**** TASK DATA ****
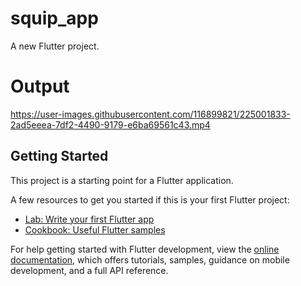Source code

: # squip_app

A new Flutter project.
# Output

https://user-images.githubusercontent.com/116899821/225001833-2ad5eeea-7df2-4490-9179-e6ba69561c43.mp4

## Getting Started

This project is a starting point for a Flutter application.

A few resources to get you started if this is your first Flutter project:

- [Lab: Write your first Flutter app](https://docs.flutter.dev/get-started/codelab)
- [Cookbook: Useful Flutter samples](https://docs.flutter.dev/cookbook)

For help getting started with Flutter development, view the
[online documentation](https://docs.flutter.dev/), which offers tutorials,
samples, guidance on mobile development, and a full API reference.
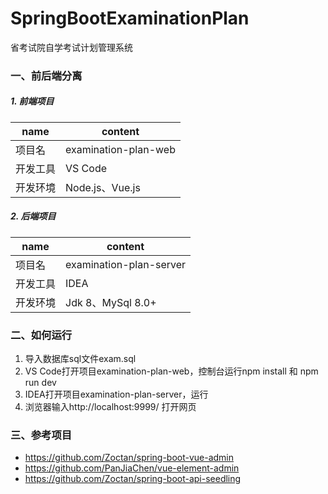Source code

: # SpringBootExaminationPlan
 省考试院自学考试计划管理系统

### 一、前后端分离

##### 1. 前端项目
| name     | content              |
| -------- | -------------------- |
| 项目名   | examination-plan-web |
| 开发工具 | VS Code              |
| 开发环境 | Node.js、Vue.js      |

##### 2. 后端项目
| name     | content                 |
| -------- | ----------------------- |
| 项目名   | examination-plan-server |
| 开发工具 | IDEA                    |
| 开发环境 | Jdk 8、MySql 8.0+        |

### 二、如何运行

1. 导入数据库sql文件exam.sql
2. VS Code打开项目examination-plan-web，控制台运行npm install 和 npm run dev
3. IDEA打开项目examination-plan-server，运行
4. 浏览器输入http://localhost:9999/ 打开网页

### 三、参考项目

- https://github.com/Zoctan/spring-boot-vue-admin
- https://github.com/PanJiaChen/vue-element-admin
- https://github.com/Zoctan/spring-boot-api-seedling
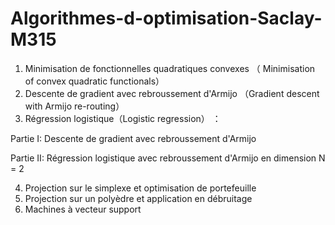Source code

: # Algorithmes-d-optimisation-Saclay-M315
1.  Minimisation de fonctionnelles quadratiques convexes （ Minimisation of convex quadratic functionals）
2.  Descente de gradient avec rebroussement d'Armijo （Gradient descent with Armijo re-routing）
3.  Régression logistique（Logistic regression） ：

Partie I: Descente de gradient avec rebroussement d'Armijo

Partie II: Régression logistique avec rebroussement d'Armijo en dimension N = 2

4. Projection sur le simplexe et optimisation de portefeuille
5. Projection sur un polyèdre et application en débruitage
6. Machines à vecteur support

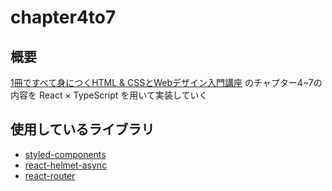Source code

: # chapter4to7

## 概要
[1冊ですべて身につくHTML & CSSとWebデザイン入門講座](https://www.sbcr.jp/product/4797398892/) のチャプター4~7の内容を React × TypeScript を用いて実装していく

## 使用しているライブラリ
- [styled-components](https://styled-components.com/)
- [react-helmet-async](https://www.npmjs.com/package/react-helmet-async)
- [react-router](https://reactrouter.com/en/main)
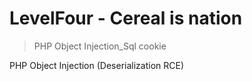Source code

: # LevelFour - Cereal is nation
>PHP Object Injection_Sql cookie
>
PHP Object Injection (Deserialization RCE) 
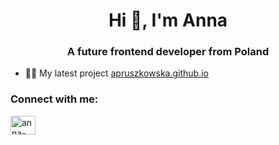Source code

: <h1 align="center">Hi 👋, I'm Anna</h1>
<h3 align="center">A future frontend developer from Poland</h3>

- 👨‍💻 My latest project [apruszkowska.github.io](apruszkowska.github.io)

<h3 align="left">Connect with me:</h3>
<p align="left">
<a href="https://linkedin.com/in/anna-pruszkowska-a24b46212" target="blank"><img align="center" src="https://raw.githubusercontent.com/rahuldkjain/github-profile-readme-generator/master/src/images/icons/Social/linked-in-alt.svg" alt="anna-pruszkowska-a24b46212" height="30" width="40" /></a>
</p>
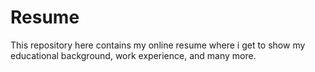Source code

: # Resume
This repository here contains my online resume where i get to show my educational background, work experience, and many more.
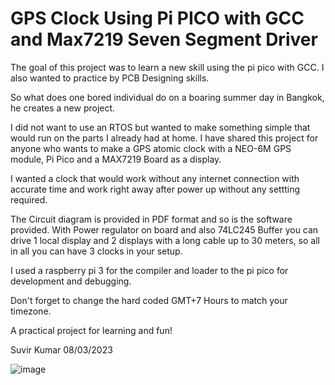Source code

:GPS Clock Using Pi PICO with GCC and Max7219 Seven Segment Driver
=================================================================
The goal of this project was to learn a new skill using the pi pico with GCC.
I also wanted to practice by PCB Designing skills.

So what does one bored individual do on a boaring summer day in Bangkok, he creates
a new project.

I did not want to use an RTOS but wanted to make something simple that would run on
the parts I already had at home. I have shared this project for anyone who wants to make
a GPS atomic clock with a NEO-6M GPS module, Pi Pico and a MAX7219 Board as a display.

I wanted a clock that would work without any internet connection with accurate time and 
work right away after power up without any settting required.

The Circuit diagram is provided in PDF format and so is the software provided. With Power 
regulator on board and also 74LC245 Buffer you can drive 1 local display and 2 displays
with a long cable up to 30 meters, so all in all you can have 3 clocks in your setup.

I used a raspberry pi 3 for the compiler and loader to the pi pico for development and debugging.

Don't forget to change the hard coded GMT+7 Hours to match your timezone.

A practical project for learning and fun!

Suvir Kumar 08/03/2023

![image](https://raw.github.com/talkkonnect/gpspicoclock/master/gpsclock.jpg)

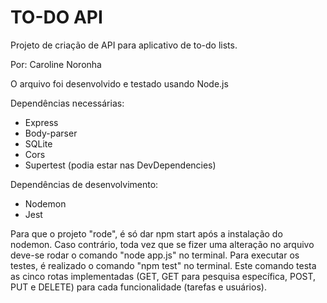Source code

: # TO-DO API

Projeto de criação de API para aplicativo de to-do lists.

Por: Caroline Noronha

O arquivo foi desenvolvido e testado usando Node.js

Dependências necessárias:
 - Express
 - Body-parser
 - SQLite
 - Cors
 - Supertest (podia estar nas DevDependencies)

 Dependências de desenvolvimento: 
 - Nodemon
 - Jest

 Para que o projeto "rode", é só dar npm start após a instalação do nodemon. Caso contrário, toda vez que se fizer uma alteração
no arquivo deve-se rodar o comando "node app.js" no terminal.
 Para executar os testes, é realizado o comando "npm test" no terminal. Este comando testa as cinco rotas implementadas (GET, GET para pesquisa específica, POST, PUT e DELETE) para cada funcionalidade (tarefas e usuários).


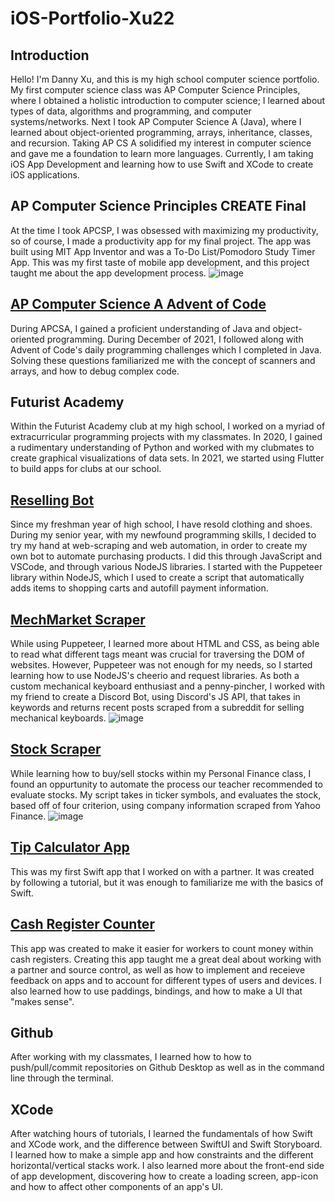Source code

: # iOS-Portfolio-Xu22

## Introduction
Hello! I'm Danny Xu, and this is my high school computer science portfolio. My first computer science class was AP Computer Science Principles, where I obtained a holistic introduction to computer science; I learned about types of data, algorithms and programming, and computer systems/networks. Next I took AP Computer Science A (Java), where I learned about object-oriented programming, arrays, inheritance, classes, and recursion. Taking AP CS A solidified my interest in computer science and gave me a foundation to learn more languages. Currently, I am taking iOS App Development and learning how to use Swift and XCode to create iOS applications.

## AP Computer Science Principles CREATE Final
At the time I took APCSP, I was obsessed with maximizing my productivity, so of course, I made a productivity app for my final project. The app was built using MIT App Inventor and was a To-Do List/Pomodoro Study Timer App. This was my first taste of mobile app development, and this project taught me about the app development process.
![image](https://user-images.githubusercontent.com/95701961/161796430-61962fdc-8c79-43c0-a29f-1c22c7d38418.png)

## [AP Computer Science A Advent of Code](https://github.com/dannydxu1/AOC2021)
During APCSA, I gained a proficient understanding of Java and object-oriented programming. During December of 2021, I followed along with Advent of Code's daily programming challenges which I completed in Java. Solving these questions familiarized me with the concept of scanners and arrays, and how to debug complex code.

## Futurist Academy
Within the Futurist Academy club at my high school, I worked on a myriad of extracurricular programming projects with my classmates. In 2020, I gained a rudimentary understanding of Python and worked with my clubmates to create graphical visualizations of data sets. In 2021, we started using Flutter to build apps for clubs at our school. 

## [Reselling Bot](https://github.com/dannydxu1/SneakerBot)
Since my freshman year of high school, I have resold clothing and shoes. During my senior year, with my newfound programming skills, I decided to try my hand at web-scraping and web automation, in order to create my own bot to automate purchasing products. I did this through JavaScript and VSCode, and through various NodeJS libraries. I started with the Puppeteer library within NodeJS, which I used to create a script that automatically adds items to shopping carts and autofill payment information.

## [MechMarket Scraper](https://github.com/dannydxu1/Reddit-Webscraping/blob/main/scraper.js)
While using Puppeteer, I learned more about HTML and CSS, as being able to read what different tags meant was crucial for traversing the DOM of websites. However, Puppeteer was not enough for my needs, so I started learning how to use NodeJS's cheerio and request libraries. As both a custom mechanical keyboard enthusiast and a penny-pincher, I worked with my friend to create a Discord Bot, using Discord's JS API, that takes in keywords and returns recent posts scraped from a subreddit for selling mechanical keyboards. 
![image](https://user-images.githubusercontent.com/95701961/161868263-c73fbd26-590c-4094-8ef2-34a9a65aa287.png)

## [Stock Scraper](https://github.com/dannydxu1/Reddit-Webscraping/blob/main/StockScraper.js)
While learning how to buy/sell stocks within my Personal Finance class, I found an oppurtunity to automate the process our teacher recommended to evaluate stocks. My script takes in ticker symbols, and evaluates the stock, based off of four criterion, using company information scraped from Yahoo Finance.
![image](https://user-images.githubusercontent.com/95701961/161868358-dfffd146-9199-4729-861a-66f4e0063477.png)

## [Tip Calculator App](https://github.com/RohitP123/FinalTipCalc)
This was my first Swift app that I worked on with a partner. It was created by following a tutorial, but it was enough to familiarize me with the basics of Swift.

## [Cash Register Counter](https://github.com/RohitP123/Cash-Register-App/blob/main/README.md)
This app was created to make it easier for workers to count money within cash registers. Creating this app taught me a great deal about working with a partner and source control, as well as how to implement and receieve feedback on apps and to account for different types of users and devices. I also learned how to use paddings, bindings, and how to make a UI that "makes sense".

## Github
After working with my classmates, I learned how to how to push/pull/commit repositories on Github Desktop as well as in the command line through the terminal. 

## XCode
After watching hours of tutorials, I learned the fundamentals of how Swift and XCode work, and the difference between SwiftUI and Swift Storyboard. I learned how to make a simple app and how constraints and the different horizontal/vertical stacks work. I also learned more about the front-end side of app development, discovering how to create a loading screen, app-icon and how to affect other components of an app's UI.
****
From the first line of the entries above through the line with "This project is", set down each line exactly and drop the pictures.

**THE ANSWER:**
Source code

: # squip_app

A new Flutter project.
# Output

https://user-images.githubusercontent.com/116899821/225001833-2ad5eeea-7df2-4490-9179-e6ba69561c43.mp4

## Getting Started

This project is a starting point for a Flutter application.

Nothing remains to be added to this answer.